Cette guerre qui fut le troisième accrochage militaire de l'islam s'est appropriée le titre de la première guerre régulière du prophète d'islam ; vu son importance, elle demande, à elle toute seule, un livre. Car elle a eu une influence remarquable dans l'évolution profonde des vieux fondements et des anciennes traditions des Arabes. D'autant que jadis les guerres furent pour se défendre ou prendre la vengeance de ses proches. Mais cette fois-ci dans l'histoire des Arabes les chers [les amis] se sont affrontés et le père tira l'épée sur le fils, le fils sur le père et l'esclave sur le maître etc...
Un dernier motVous, cher lecteur musulman ! Vous avez sans doute trouvé dans cet écrit les thèmes et sujets qui paraissent nouveaux et vous auraient enthousiasmé. Ils vous auraient fait réfléchir à ces problèmes pendant un bon moment en ouvrant de nouveaux horizons dans votre esprit.

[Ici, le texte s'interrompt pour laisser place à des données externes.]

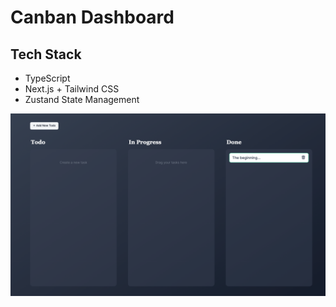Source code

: # Canban Dashboard

## Tech Stack

- TypeScript
- Next.js + Tailwind CSS
- Zustand State Management

![Screenshot Canban](image.png)

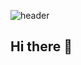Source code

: ![header](https://capsule-render.vercel.app/api?type=round&color=gradient&height=200&section=footer&text=Hi%20There&fontSize=100)
## Hi there 👋

<!--
**daskuku/daskuku** is a ✨ _special_ ✨ repository because its `README.md` (this file) appears on your GitHub profile.

Here are some ideas to get you started:

- 🔭 I’m currently working on ...
- 🌱 I’m currently learning ...
- 👯 I’m looking to collaborate on ...
- 🤔 I’m looking for help with ...
- 💬 Ask me about ...
- 📫 How to reach me: ...
- 😄 Pronouns: ...
- ⚡ Fun fact: ...
-->
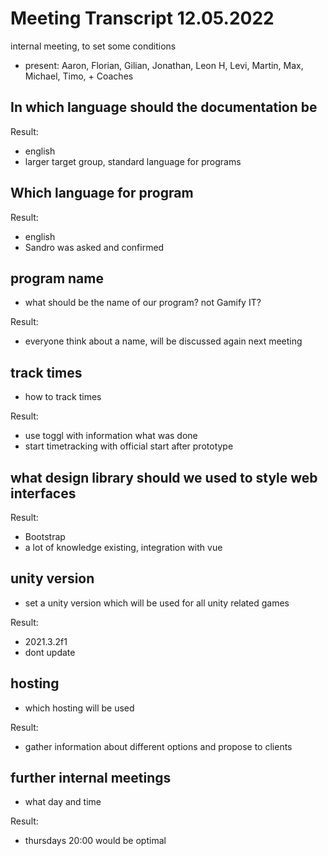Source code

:# Meeting Transcript 12.05.2022

internal meeting, to set some conditions

- present: Aaron, Florian, Gilian, Jonathan, Leon H, Levi, Martin, Max, Michael, Timo,  + Coaches

## In which language should the documentation be

Result:

- english
- larger target group, standard language for programs

## Which language for program

Result:

- english
- Sandro was asked and confirmed

## program name

- what should be the name of our program? not Gamify IT?

Result:

- everyone think about a name, will be discussed again next meeting

## track times

- how to track times

Result:

- use toggl with information what was done
- start timetracking with official start after prototype

## what design library should we used to style web interfaces

Result:

- Bootstrap
- a lot of knowledge existing, integration with vue

## unity version

- set a unity version which will be used for all unity related games

Result:

- 2021.3.2f1
- dont update

## hosting

- which hosting will be used

Result:

- gather information about different options and propose to clients

## further internal meetings

- what day and time

Result:

- thursdays 20:00 would be optimal
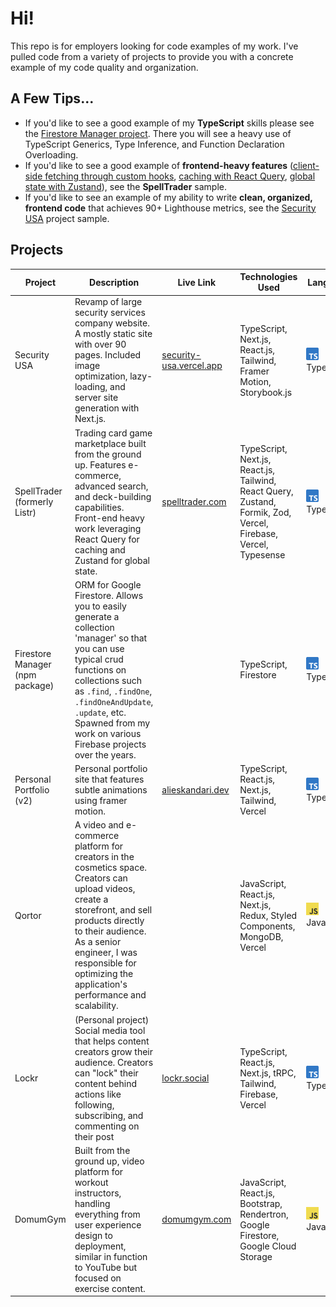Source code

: # Hi!

This repo is for employers looking for code examples of my work. I've pulled code from a variety of projects to provide you with a concrete example of my code quality and organization.

## A Few Tips...
* If you'd like to see a good example of my **TypeScript** skills please see the [Firestore Manager project](https://github.com/AliEskandari/firestore-manager/tree/main/src/functions). There you will see a heavy use of TypeScript Generics, Type Inference, and Function Declaration Overloading.
* If you'd like to see a good example of **frontend-heavy features** ([client-side fetching through custom hooks](spell-trader/modules/frontend/hooks), [caching with React Query](spell-trader/modules/frontend/hooks), [global state with Zustand](/spell-trader/state.ts)), see the **SpellTrader** sample.
* If you'd like to see an example of my ability to write **clean, organized, frontend code** that achieves 90+ Lighthouse metrics, see the [Security USA](https://github.com/AliEskandari/for-employers/tree/main/security-usa) project sample.
<!--
* For a good example of my **modular approach to large projects**, see the the [Lockr](https://github.com/AliEskandari/lockr) project repo - specifically for the folder structure and modularization in `modules` folder.
-->

## Projects

| Project               | Description                                                                     | Live Link | Technologies Used                                              | Language   | Code     | Year |
|-----------------------|---------------------------------------------------------------------------------|------|----------------------------------------------------------------|------------|----------|-------|
| Security USA          | Revamp of large security services company website. A mostly static site with over 90 pages. Included image optimization, lazy-loading, and server site generation with Next.js. | [security-usa.vercel.app](https://security-usa.vercel.app) | TypeScript, Next.js, React.js, Tailwind, Framer Motion, Storybook.js  | <img src="assets/typescript-logo.png" width="20px"/> TypeScript | [Sample (Home Page)](https://github.com/AliEskandari/for-employers/tree/main/security-usa) | 2024 |
| SpellTrader (formerly Listr)   | Trading card game marketplace built from the ground up. Features e-commerce, advanced search, and deck-building capabilities. Front-end heavy work leveraging React Query for caching and Zustand for global state. | [spelltrader.com](https://spelltrader.com) | TypeScript, Next.js, React.js, Tailwind, React Query, Zustand, Formik, Zod, Vercel, Firebase, Vercel, Typesense | <img src="assets/typescript-logo.png" width="20px"/>TypeScript | [Sample (Deck Builder Page)](https://github.com/AliEskandari/for-employers/tree/main/spell-trader) | 2023-2024
| Firestore Manager (npm package) | ORM for Google Firestore. Allows you to easily generate a collection 'manager' so that you can use typical crud functions on collections such as `.find`, `.findOne`, `.findOneAndUpdate`, `.update`, etc. Spawned from my work on various Firebase projects over the years.|  | TypeScript, Firestore | <img src="assets/typescript-logo.png" width="20px"/>TypeScript | [Repo](https://github.com/AliEskandari/firestore-manager/src/functions) | 2024 | 
| Personal Portfolio (v2) | Personal portfolio site that features subtle animations using framer motion. | [alieskandari.dev](https://alieskandari.dev) | TypeScript, React.js, Next.js, Tailwind, Vercel | <img src="assets/typescript-logo.png" width="20px"/>TypeScript | [Repo](https://github.com/AliEskandari/personal-website) | 2024 |
| Qortor | A video and e-commerce platform for creators in the cosmetics space. Creators can upload videos, create a storefront, and sell products directly to their audience. As a senior engineer, I was responsible for optimizing the application's performance and scalability. |  | JavaScript, React.js, Next.js, Redux, Styled Components, MongoDB, Vercel | <img src="assets/javascript-logo.png" width="20px"/>JavaScript |  | 2023 |
| Lockr | (Personal project) Social media tool that helps content creators grow their audience. Creators can "lock" their content behind actions like following, subscribing, and commenting on their post| [lockr.social](https://lockr.social) | TypeScript, React.js, Next.js, tRPC, Tailwind, Firebase, Vercel | <img src="assets/typescript-logo.png" width="20px"/>TypeScript | [Repo](https://github.com/AliEskandari/lockr) | 2022 |
| DomumGym                 | Built from the ground up, video platform for workout instructors, handling everything from user experience design to deployment, similar in function to YouTube but focused on exercise content. | [domumgym.com](https://domumgym.com) | JavaScript, React.js, Bootstrap, Rendertron, Google Firestore, Google Cloud Storage | <img src="assets/javascript-logo.png" width="20px"/>JavaScript | [Sample](https://github.com/AliEskandari/video-platform) | 2022 |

J'insiste sincèrement que je n'aurais jamais voulu déstabiliser la foi et la croyance de qui que ça soit, bien au contraire, notre objectif consistait à purifier les fois et croyances, surtout en ce temps, où, à la suite de l'effondrement du fanatisme, du fondamentalisme religieux et du communisme, l'on sent une place vacante pour une nouvelle pensée moderne dans toutes les sociétés surtout celles des pays islamiques. Il se peut qu'avec la pensée de l'Irfân laïque et rationaliste l'on parvienne à poser une nouvelle croyance fondée sur la raison et la connaissance dans un niveau considérable en vue de créer la société et les individus rationnels inspirés d'Irfân et à constituer avec les principes de la pureté dans la pensée, dans la parole et dans l'acte, les hommes unis et fidèles pour un demain épanouissant.